Calculate the time difference between 2 xml log lines

roua.B · April 28, 2021, 4:30am

Hello everyone,
I have an XML log file that looks like this:

<TRACE timestamp="1612778642004" dateTimeFormat="yyyy.MM.dd kk:mm:ss z">
    <LOGIN user="BSCSWS" factory="117" timestamp="1612778642003"/>
    <SOCREATE soiName="CMI" soiVersion="2" name="144" timestamp="1612778642005" factory="117"/>

    <COMMAND name="SESSION.CHANGE" timestamp="1612778642014" so="144">
...
    </COMMAND>
    <COMMAND name="LANGUAGES.READ" timestamp="1612778642017" so="144">
...
    </COMMAND>
<SODISPOSE soiName="CMI" soiVersion="2" name="144" timestamp="1612779491299" factory="117"/>
</TRACE>

I would like to get the execution time of each command, that means I should calculate the difference between two successive timestamps. I tried to use the elapsed plugin, but nothing is displayed in output.
Is there any other way to do this?

Thank you for your help

Badger · April 28, 2021, 2:41pm

How are you consuming the log? Is it a line at a time or are you consuming the entire TRACE element as a single event?

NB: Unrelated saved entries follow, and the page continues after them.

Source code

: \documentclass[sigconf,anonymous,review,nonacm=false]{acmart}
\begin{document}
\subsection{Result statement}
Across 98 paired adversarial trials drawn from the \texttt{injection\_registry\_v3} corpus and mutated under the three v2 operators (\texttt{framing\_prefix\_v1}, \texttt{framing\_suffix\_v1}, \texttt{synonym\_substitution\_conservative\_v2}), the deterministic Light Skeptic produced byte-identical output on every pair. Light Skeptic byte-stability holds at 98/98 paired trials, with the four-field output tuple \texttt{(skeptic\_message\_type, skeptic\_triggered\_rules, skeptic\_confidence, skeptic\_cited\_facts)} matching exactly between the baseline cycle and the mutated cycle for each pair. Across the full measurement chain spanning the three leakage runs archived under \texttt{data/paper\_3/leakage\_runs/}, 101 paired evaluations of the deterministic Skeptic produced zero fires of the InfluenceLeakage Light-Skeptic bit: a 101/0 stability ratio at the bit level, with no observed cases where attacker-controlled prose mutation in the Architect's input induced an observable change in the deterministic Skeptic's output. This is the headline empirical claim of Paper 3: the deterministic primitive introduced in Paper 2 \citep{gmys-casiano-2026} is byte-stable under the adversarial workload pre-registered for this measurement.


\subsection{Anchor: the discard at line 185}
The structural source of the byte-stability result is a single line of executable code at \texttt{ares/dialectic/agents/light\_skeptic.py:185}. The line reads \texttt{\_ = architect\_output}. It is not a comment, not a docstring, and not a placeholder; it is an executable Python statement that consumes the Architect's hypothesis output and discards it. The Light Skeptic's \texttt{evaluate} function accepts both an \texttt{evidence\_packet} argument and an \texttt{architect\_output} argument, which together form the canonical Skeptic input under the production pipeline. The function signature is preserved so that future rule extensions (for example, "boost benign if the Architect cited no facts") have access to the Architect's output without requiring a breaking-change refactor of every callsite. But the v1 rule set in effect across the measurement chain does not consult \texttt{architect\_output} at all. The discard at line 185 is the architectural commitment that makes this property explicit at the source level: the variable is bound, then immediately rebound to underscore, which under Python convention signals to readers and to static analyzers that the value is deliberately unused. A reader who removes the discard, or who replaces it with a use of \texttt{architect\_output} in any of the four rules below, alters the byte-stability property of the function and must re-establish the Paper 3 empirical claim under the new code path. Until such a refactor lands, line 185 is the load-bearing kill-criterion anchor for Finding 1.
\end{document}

roua.B · April 28, 2021, 3:06pm

I'm consuming each COMMAND element as a single event.

Badger · April 28, 2021, 3:28pm

Assuming that each event has a [timestamp] field with a value like "1612778642014" I would do this in a ruby filter. You will need to set pipeline.workers to 1 and make sure pipeline.ordered is true (which it is by default in 7.x when pipeline.workers is 1)

ruby {
    code => '
        ts = event.get("timestamp").to_i
        if ts
            if @lastTimestamp
                event.set("duration", ts - @lastTimestamp)
            end
            @lastTimestamp = ts
        end
    '
}

roua.B · April 28, 2021, 7:49pm

This worked perfectly, thank you

system · May 26, 2021, 7:49pm

This topic was automatically closed 28 days after the last reply. New replies are no longer allowed.